On a personal note, he said he was concerned with the proposed Haws Lane billboard “flashing into my backyard.”

And we are working with the owners of the former Wheel Pump Inn to help them sell that property,” he said. “That will be very difficult with a flashing sign right outside. Plus, there is no way you can drive down Bethlehem Pike and not see how such a billboard wouldn’t distract a driver.”

This has to be obvious to anyone,” he said, noting the extreme curve in the road in the 600 block of Bethlehem Pike.

Several residents, such as Mickey Howell, who live near the Route 309 site expressed concern about the impact on their development.

This is an infringement on us,” she told Bartkowski. “It will affect our quality of life and our property values. Anything that shines into my house and my bedroom and my window is unacceptable and something that you need to reconsider.”

Jim Meyer, President of the Eagleview Condominium Association near Ridge Pike and Manor Road spoke on behalf of his community.

My constituents are opposed to the proposal. It would be out of character for the area, and we are 100 percent opposed to the possibility of that happening,” Meyers said.

Asked if he would be opposed to billboards in any residential community in Springfield, he responded, “Personally, I would be compassionate to other residents facing this as well.”

The Route 309 alternative is zoned residential – not industrial – so it would need a change in zoning.

How that happens (regarding the change in zoning) has not been determined,” Bartkowski responded.

Resident Bob Cope talked about MC Outdoors’ attempts to divide the community.

We, as a community, are as united as anyone will be on an issue,” he said. “As soon as we start talking about the subtleties of where to put these billboards, we start tearing the township apart. We must keep an issue like this from tearing us apart.”

Commissioner James E. Dailey repeatedly asked Bartkowski why his firm’s proposal was submitted with redacted documents where the monetary gain to the property owners for the space to erect the billboards was blacked out.

I hope we see what those numbers are at the zoning hearing,” he said.

Dailey also questioned the motives behind MC Outdoor for submitting a proposed settlement agreement that was emailed to board members.

Who asked for this”? he asked. “The residents near 309 were not privy to this agreement. Where did it come from”?

Adelman responded that it was an agreement that had been used in other municipalities “Nobody asked for that agreement,” he said. “We offered it.”
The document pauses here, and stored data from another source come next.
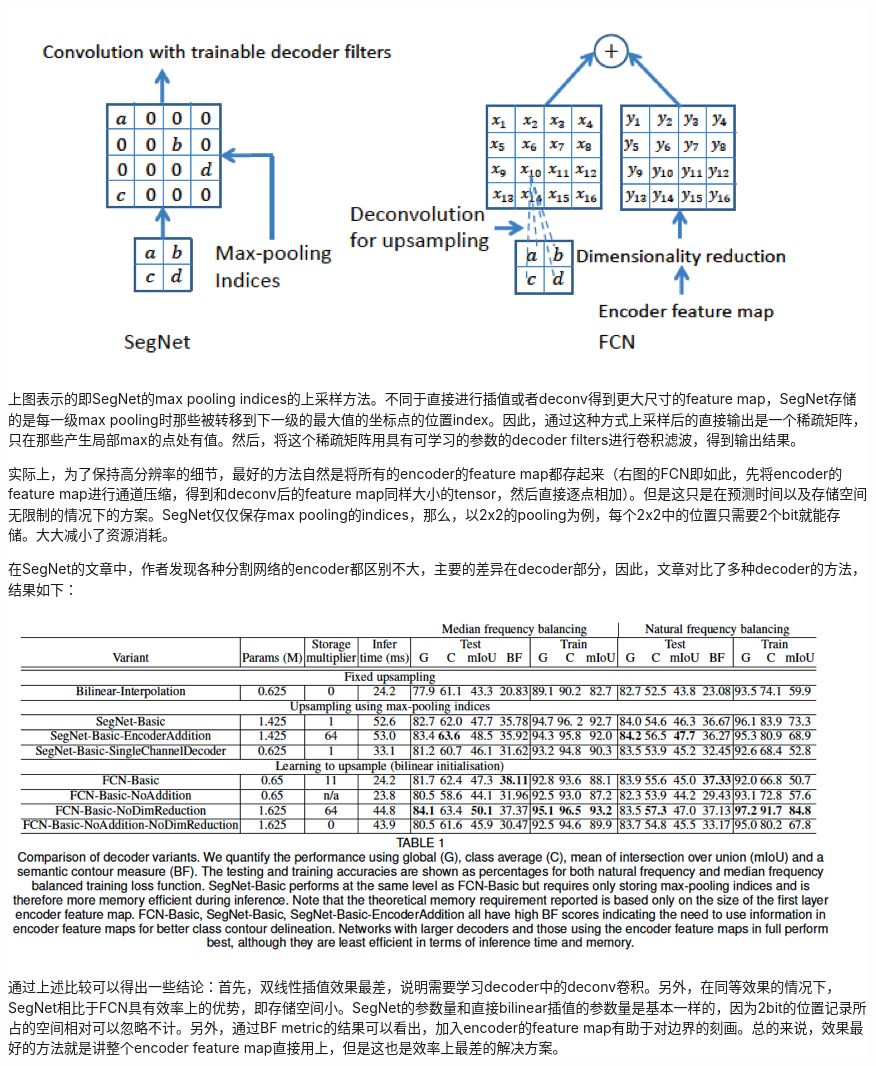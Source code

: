 ![](../.gitbook/assets/tu-pian-%20%2819%29.png)

 上图表示的即SegNet的max pooling indices的上采样方法。不同于直接进行插值或者deconv得到更大尺寸的feature map，SegNet存储的是每一级max pooling时那些被转移到下一级的最大值的坐标点的位置index。因此，通过这种方式上采样后的直接输出是一个稀疏矩阵，只在那些产生局部max的点处有值。然后，将这个稀疏矩阵用具有可学习的参数的decoder filters进行卷积滤波，得到输出结果。

实际上，为了保持高分辨率的细节，最好的方法自然是将所有的encoder的feature map都存起来（右图的FCN即如此，先将encoder的feature map进行通道压缩，得到和deconv后的feature map同样大小的tensor，然后直接逐点相加）。但是这只是在预测时间以及存储空间无限制的情况下的方案。SegNet仅仅保存max pooling的indices，那么，以2x2的pooling为例，每个2x2中的位置只需要2个bit就能存储。大大减小了资源消耗。

 在SegNet的文章中，作者发现各种分割网络的encoder都区别不大，主要的差异在decoder部分，因此，文章对比了多种decoder的方法，结果如下：

![](../.gitbook/assets/tu-pian-%20%282%29.png)

通过上述比较可以得出一些结论：首先，双线性插值效果最差，说明需要学习decoder中的deconv卷积。另外，在同等效果的情况下，SegNet相比于FCN具有效率上的优势，即存储空间小。SegNet的参数量和直接bilinear插值的参数量是基本一样的，因为2bit的位置记录所占的空间相对可以忽略不计。另外，通过BF metric的结果可以看出，加入encoder的feature map有助于对边界的刻画。总的来说，效果最好的方法就是讲整个encoder feature map直接用上，但是这也是效率上最差的解决方案。
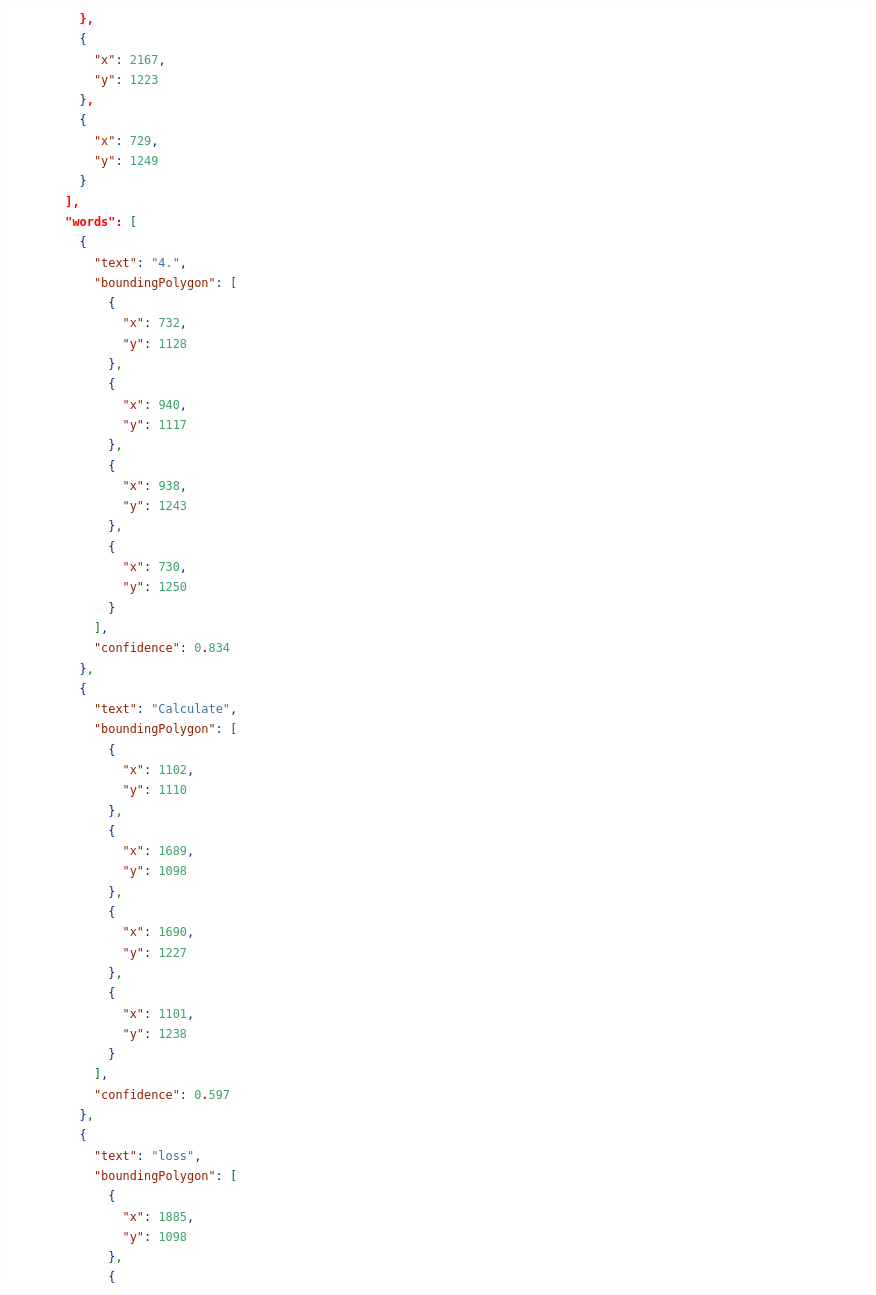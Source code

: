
 ```json
          },
          {
            "x": 2167,
            "y": 1223
          },
          {
            "x": 729,
            "y": 1249
          }
        ],
        "words": [
          {
            "text": "4.",
            "boundingPolygon": [
              {
                "x": 732,
                "y": 1128
              },
              {
                "x": 940,
                "y": 1117
              },
              {
                "x": 938,
                "y": 1243
              },
              {
                "x": 730,
                "y": 1250
              }
            ],
            "confidence": 0.834
          },
          {
            "text": "Calculate",
            "boundingPolygon": [
              {
                "x": 1102,
                "y": 1110
              },
              {
                "x": 1689,
                "y": 1098
              },
              {
                "x": 1690,
                "y": 1227
              },
              {
                "x": 1101,
                "y": 1238
              }
            ],
            "confidence": 0.597
          },
          {
            "text": "loss",
            "boundingPolygon": [
              {
                "x": 1885,
                "y": 1098
              },
              {
```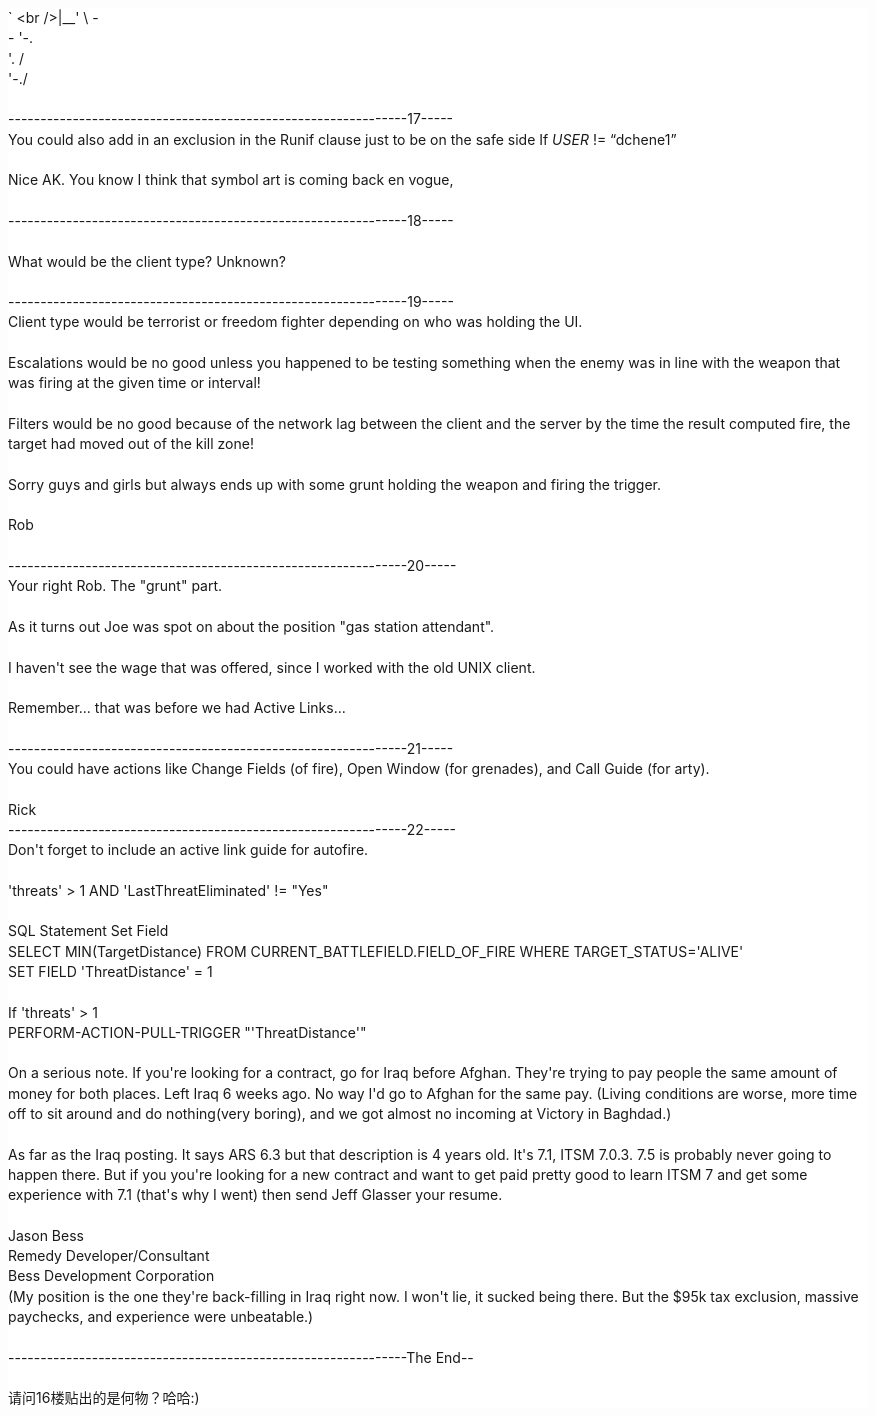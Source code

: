 `    \<br />|__'         \    -<br />-    '-.<br />'.    /<br />'-./<br /><br />--------------------------------------------------------------17-----<br />You could also add in an exclusion in the Runif clause just to be on the safe side    If $USER$ != “dchene1”<br /><br />Nice AK. You know I think that symbol art is coming back en vogue,<br /><br />--------------------------------------------------------------18-----<br /><br />What would be the client type? Unknown?<br /><br />--------------------------------------------------------------19-----<br />Client type would be terrorist or freedom fighter depending on who was holding the UI.<br /><br />Escalations would be no good unless you happened to be testing something when the enemy was in line with the weapon that was firing at the given time or interval!<br /><br />Filters would be no good because of the network lag between the client and the server by the time the result computed fire, the target had moved out of the kill zone!<br /><br />Sorry guys and girls but always ends up with some grunt holding the weapon and firing the trigger.<br /><br />Rob<br /><br />--------------------------------------------------------------20-----<br />Your right Rob.   The "grunt" part.<br /><br />As it turns out Joe was spot on about the position "gas station attendant".<br /><br />I haven't see the wage that was offered, since I worked with the old UNIX client.<br /><br />Remember...   that was before we had Active Links...<br /><br />--------------------------------------------------------------21-----<br />You could have actions like Change Fields (of fire), Open Window (for grenades), and Call Guide (for arty).<br /><br />Rick<br />--------------------------------------------------------------22-----<br />Don't forget to include an active link guide for autofire.<br /><br />'threats' > 1 AND 'LastThreatEliminated' != "Yes"<br /><br />SQL Statement Set Field<br />SELECT MIN(TargetDistance) FROM CURRENT_BATTLEFIELD.FIELD_OF_FIRE WHERE TARGET_STATUS='ALIVE'<br />SET FIELD 'ThreatDistance' = $1$<br /><br />If 'threats' > 1<br />PERFORM-ACTION-PULL-TRIGGER "'ThreatDistance'"<br /><br />On a serious note. If you're looking for a contract, go for Iraq before Afghan. They're trying to pay people the same amount of money for both places. Left Iraq 6 weeks ago. No way I'd go to Afghan for the same pay. (Living conditions are worse, more time off to sit around and do nothing(very boring), and we got almost no incoming at Victory in Baghdad.)<br /><br />As far as the Iraq posting. It says ARS 6.3 but that description is 4 years old. It's 7.1, ITSM 7.0.3.    7.5 is probably never going to happen there. But if you you're looking for a new contract and want to get paid pretty good to learn ITSM 7 and get some experience with 7.1 (that's why I went) then send Jeff Glasser your resume.<br /><br />Jason Bess<br />Remedy Developer/Consultant<br />Bess Development Corporation<br />(My position is the one they're back-filling in Iraq right now. I won't lie, it sucked being there. But the $95k tax exclusion, massive paychecks, and experience were unbeatable.)<br /><br />--------------------------------------------------------------The End--<br /><br />请问16楼贴出的是何物？哈哈:)
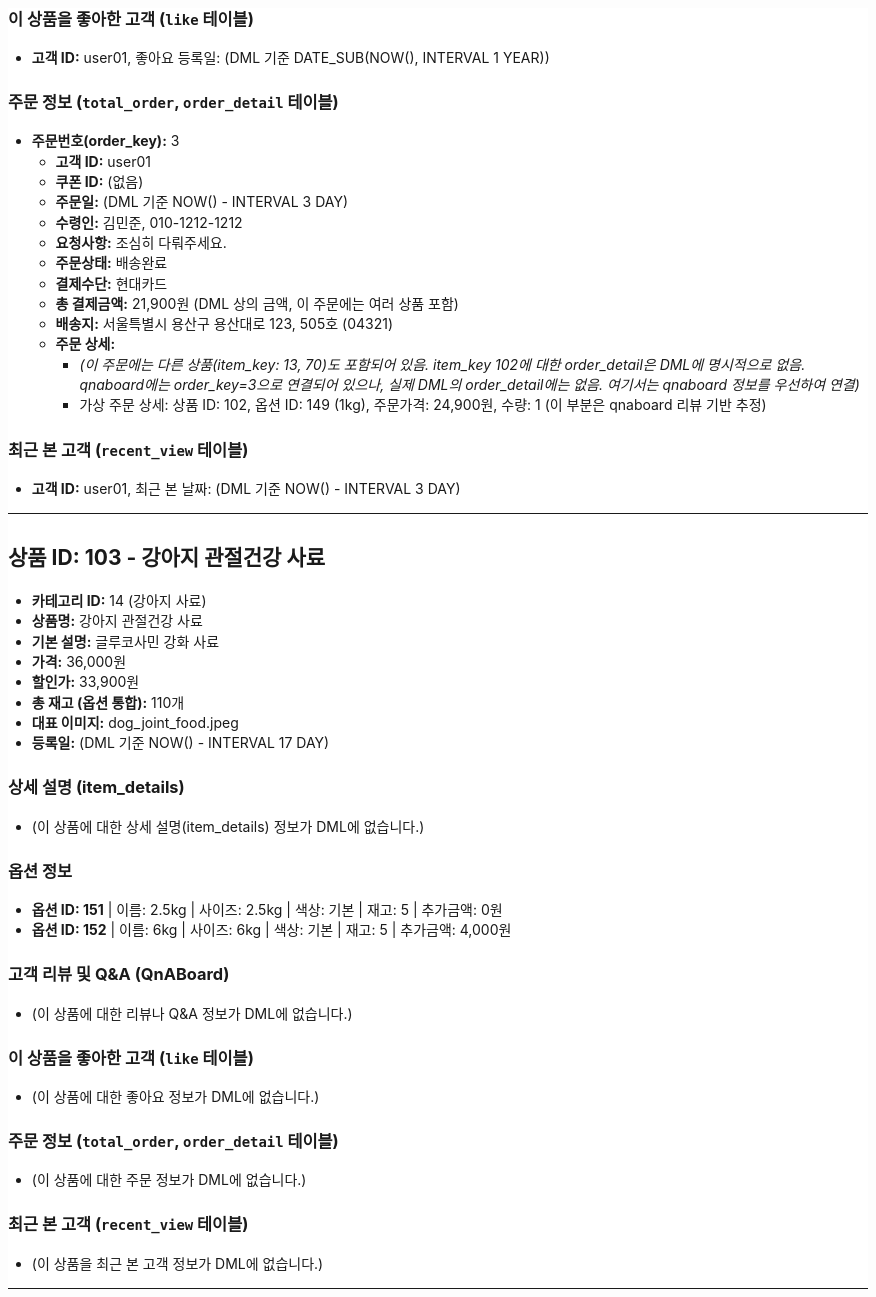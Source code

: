 ### 이 상품을 좋아한 고객 (`like` 테이블)

- **고객 ID:** user01, 좋아요 등록일: (DML 기준 DATE_SUB(NOW(), INTERVAL 1 YEAR))

### 주문 정보 (`total_order`, `order_detail` 테이블)

- **주문번호(order_key):** 3
  - **고객 ID:** user01
  - **쿠폰 ID:** (없음)
  - **주문일:** (DML 기준 NOW() - INTERVAL 3 DAY)
  - **수령인:** 김민준, 010-1212-1212
  - **요청사항:** 조심히 다뤄주세요.
  - **주문상태:** 배송완료
  - **결제수단:** 현대카드
  - **총 결제금액:** 21,900원 (DML 상의 금액, 이 주문에는 여러 상품 포함)
  - **배송지:** 서울특별시 용산구 용산대로 123, 505호 (04321)
  - **주문 상세:**
    - _(이 주문에는 다른 상품(item_key: 13, 70)도 포함되어 있음. item_key 102에 대한 order_detail은 DML에 명시적으로 없음. qnaboard에는 order_key=3으로 연결되어 있으나, 실제 DML의 order_detail에는 없음. 여기서는 qnaboard 정보를 우선하여 연결)_
    - 가상 주문 상세: 상품 ID: 102, 옵션 ID: 149 (1kg), 주문가격: 24,900원, 수량: 1 (이 부분은 qnaboard 리뷰 기반 추정)

### 최근 본 고객 (`recent_view` 테이블)

- **고객 ID:** user01, 최근 본 날짜: (DML 기준 NOW() - INTERVAL 3 DAY)

---

## 상품 ID: 103 - 강아지 관절건강 사료

- **카테고리 ID:** 14 (강아지 사료)
- **상품명:** 강아지 관절건강 사료
- **기본 설명:** 글루코사민 강화 사료
- **가격:** 36,000원
- **할인가:** 33,900원
- **총 재고 (옵션 통합):** 110개
- **대표 이미지:** dog_joint_food.jpeg
- **등록일:** (DML 기준 NOW() - INTERVAL 17 DAY)

### 상세 설명 (item_details)

- (이 상품에 대한 상세 설명(item_details) 정보가 DML에 없습니다.)

### 옵션 정보

- **옵션 ID: 151** | 이름: 2.5kg | 사이즈: 2.5kg | 색상: 기본 | 재고: 5 | 추가금액: 0원
- **옵션 ID: 152** | 이름: 6kg | 사이즈: 6kg | 색상: 기본 | 재고: 5 | 추가금액: 4,000원

### 고객 리뷰 및 Q&A (QnABoard)

- (이 상품에 대한 리뷰나 Q&A 정보가 DML에 없습니다.)

### 이 상품을 좋아한 고객 (`like` 테이블)

- (이 상품에 대한 좋아요 정보가 DML에 없습니다.)

### 주문 정보 (`total_order`, `order_detail` 테이블)

- (이 상품에 대한 주문 정보가 DML에 없습니다.)

### 최근 본 고객 (`recent_view` 테이블)

- (이 상품을 최근 본 고객 정보가 DML에 없습니다.)

---
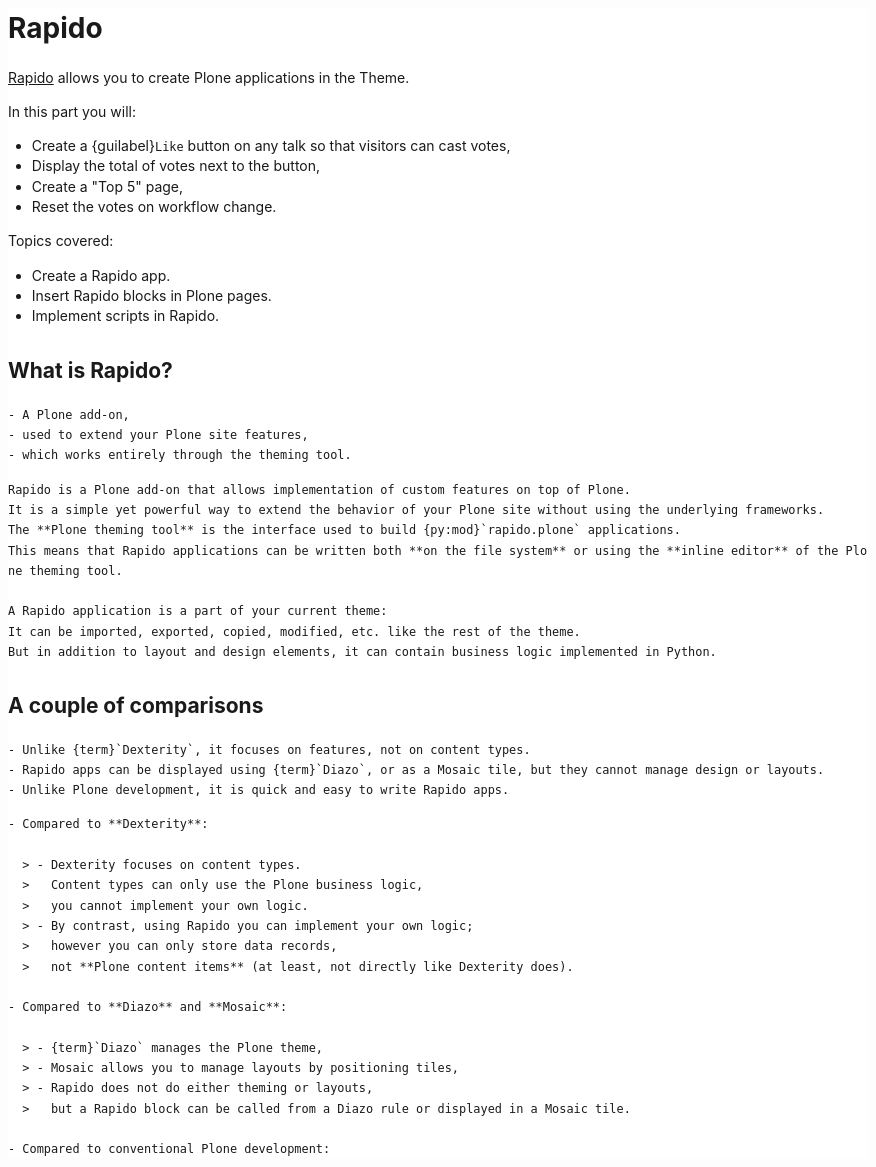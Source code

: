 # Rapido

[Rapido](https://rapidoplone.readthedocs.io/en/latest/) allows you to create
Plone applications in the Theme.

In this part you will:

- Create a {guilabel}`Like` button on any talk so that visitors can cast votes,
- Display the total of votes next to the button,
- Create a "Top 5" page,
- Reset the votes on workflow change.

Topics covered:

- Create a Rapido app.
- Insert Rapido blocks in Plone pages.
- Implement scripts in Rapido.

## What is Rapido?

```{only} presentation
- A Plone add-on,
- used to extend your Plone site features,
- which works entirely through the theming tool.
```

```{only} not presentation
Rapido is a Plone add-on that allows implementation of custom features on top of Plone.
It is a simple yet powerful way to extend the behavior of your Plone site without using the underlying frameworks.
The **Plone theming tool** is the interface used to build {py:mod}`rapido.plone` applications.
This means that Rapido applications can be written both **on the file system** or using the **inline editor** of the Plone theming tool.

A Rapido application is a part of your current theme:
It can be imported, exported, copied, modified, etc. like the rest of the theme.
But in addition to layout and design elements, it can contain business logic implemented in Python.
```

## A couple of comparisons

```{only} presentation
- Unlike {term}`Dexterity`, it focuses on features, not on content types.
- Rapido apps can be displayed using {term}`Diazo`, or as a Mosaic tile, but they cannot manage design or layouts.
- Unlike Plone development, it is quick and easy to write Rapido apps.
```

```{only} not presentation
- Compared to **Dexterity**:

  > - Dexterity focuses on content types.
  >   Content types can only use the Plone business logic,
  >   you cannot implement your own logic.
  > - By contrast, using Rapido you can implement your own logic;
  >   however you can only store data records,
  >   not **Plone content items** (at least, not directly like Dexterity does).

- Compared to **Diazo** and **Mosaic**:

  > - {term}`Diazo` manages the Plone theme,
  > - Mosaic allows you to manage layouts by positioning tiles,
  > - Rapido does not do either theming or layouts,
  >   but a Rapido block can be called from a Diazo rule or displayed in a Mosaic tile.

- Compared to conventional Plone development:
```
The Friends,” Daily responded, “have entered an appearance at the zoning hearing and they are a party to this. Would they not be part of a settlement agreement? I don’t know how you offered a settlement that has been used in the past when we are still in this quagmire.”

It was announced that the matter would be heard at a Zoning Hearing at 7 p.m. Monday, Sept. 19, at the Springfield Township Building. According to the Springfield Township website, however, “The petition of MC Outdoor regarding the placement of billboards at 601 Bethlehem Pike and 1020 Bethlehem Pike has been continued at the applicant’s request.”